:: PROVIDED ENTRIES ::

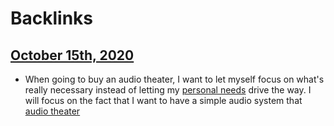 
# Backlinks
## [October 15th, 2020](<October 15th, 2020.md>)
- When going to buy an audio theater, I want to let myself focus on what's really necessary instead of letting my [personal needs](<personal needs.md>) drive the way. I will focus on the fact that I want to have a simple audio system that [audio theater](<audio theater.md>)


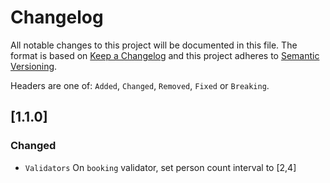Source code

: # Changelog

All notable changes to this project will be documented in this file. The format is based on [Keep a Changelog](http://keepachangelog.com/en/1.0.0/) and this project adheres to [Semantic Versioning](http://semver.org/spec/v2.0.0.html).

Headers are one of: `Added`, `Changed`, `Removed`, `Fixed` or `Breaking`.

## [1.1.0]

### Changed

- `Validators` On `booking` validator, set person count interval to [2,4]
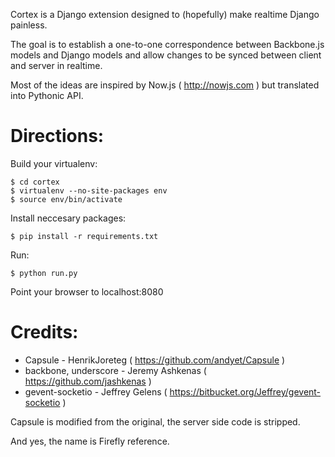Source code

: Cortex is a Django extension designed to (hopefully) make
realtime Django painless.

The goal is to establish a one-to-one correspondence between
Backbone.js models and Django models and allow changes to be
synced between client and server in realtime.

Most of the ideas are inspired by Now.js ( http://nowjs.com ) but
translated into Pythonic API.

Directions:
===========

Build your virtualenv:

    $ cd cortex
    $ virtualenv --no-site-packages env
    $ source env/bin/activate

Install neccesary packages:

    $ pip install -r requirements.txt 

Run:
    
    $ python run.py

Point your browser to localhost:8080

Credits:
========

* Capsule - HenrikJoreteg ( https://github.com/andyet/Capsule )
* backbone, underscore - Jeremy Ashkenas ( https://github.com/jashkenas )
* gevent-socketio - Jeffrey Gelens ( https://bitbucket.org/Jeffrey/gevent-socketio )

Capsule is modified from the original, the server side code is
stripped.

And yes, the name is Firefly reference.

:::
:: PROVIDED ENTRIES ::

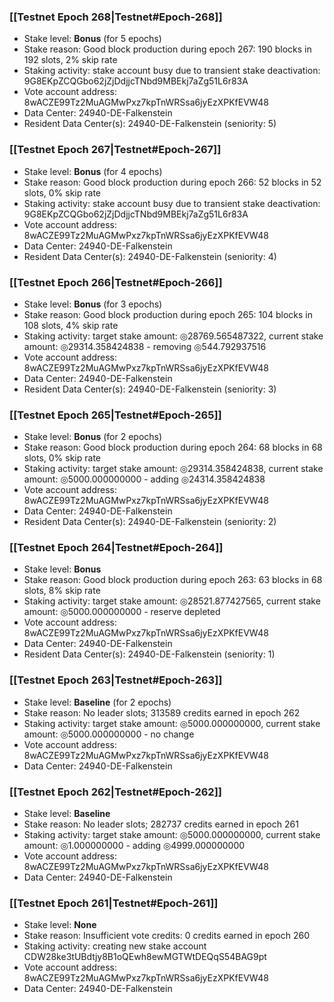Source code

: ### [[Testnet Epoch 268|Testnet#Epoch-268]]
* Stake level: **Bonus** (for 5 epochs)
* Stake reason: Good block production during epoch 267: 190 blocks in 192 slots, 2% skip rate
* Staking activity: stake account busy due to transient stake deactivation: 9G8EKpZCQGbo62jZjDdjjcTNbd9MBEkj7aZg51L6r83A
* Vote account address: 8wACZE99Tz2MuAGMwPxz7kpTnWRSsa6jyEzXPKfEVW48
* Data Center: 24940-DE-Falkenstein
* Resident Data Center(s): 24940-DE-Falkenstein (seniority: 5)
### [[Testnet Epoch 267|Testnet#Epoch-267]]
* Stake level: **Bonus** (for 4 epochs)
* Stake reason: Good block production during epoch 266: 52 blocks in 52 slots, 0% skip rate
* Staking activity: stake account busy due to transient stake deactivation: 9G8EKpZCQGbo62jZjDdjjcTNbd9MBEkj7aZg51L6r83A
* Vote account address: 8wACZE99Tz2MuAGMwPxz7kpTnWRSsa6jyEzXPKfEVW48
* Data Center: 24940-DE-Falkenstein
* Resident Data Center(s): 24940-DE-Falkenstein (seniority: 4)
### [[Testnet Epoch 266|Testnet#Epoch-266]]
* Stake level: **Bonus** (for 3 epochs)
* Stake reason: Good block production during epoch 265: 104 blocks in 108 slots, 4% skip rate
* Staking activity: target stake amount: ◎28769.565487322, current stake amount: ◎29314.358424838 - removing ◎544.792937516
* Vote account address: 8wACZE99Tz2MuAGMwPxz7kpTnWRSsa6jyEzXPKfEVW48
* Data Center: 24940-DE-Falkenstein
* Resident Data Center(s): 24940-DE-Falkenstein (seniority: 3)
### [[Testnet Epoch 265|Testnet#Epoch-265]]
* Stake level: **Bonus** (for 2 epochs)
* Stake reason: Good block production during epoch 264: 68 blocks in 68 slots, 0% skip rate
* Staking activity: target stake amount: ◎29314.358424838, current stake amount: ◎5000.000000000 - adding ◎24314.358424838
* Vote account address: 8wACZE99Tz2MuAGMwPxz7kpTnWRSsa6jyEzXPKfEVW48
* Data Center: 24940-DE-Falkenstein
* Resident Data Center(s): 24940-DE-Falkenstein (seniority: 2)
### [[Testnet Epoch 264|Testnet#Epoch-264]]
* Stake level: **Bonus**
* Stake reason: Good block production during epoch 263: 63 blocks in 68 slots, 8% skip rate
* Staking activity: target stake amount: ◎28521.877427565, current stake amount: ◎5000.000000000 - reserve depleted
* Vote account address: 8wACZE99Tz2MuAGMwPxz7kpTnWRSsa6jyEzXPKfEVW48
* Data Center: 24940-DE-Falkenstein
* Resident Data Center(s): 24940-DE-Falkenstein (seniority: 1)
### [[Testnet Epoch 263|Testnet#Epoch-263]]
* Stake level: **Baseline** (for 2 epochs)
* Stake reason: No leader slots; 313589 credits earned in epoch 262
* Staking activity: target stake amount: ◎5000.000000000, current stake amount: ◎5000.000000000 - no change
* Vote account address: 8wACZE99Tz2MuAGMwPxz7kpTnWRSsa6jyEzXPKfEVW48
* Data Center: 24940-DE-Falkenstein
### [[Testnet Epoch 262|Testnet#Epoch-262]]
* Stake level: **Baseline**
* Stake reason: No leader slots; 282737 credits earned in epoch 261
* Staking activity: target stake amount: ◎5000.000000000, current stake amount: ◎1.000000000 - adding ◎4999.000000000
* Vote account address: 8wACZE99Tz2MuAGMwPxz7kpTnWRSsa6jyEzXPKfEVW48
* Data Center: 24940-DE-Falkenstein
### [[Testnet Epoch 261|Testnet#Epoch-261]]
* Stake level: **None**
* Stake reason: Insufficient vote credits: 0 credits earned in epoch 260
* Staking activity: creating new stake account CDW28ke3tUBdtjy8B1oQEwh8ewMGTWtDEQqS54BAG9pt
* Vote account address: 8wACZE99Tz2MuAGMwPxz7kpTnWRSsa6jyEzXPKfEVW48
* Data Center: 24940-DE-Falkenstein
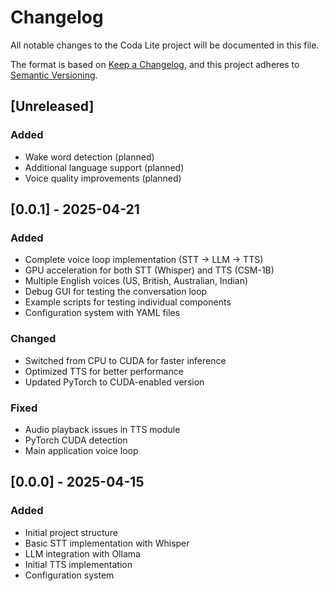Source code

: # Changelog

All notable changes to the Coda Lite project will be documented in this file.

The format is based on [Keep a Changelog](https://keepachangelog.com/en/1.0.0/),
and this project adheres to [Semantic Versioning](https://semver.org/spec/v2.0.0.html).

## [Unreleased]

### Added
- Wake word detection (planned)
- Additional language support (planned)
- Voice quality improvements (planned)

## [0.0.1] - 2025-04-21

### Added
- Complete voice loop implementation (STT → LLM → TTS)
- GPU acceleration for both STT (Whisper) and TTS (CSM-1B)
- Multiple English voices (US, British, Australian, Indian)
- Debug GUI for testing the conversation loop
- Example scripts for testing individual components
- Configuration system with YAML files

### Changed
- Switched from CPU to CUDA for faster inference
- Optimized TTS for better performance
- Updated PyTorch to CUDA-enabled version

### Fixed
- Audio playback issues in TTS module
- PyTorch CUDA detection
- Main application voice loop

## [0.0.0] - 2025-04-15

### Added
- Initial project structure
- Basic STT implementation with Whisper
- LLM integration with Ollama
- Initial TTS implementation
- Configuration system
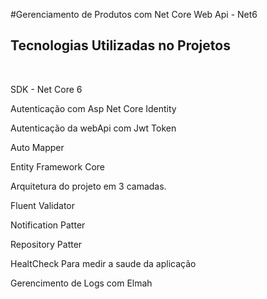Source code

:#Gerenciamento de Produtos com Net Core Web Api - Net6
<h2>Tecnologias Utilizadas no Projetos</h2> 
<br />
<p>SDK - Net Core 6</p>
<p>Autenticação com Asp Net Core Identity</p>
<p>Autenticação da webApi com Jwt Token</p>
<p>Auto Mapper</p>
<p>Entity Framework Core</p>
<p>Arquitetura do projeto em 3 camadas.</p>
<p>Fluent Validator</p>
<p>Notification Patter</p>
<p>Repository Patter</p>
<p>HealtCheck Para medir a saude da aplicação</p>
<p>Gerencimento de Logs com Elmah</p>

:::

● **PROBLEM DETAILS**: Range to copy from the listing above: the line containing "# Backlinks" down to the line containing "And yes, the name is Firefly reference.", both included. Reproduce it exactly, minus the pictures, and add nothing.

● **THE COMPLETED TASK**:
# Backlinks
## [October 15th, 2020](<October 15th, 2020.md>)
- When going to buy an audio theater, I want to let myself focus on what's really necessary instead of letting my [personal needs](<personal needs.md>) drive the way. I will focus on the fact that I want to have a simple audio system that [audio theater](<audio theater.md>)


Source code

: # Changelog

All notable changes to this project will be documented in this file. The format is based on [Keep a Changelog](http://keepachangelog.com/en/1.0.0/) and this project adheres to [Semantic Versioning](http://semver.org/spec/v2.0.0.html).

Headers are one of: `Added`, `Changed`, `Removed`, `Fixed` or `Breaking`.

## [1.1.0]

### Changed

- `Validators` On `booking` validator, set person count interval to [2,4]
Source code

: Cortex is a Django extension designed to (hopefully) make
realtime Django painless.

The goal is to establish a one-to-one correspondence between
Backbone.js models and Django models and allow changes to be
synced between client and server in realtime.

Most of the ideas are inspired by Now.js ( http://nowjs.com ) but
translated into Pythonic API.

Directions:
===========

Build your virtualenv:

    $ cd cortex
    $ virtualenv --no-site-packages env
    $ source env/bin/activate

Install neccesary packages:

    $ pip install -r requirements.txt 

Run:
    
    $ python run.py

Point your browser to localhost:8080

Credits:
========

* Capsule - HenrikJoreteg ( https://github.com/andyet/Capsule )
* backbone, underscore - Jeremy Ashkenas ( https://github.com/jashkenas )
* gevent-socketio - Jeffrey Gelens ( https://bitbucket.org/Jeffrey/gevent-socketio )

Capsule is modified from the original, the server side code is
stripped.

And yes, the name is Firefly reference.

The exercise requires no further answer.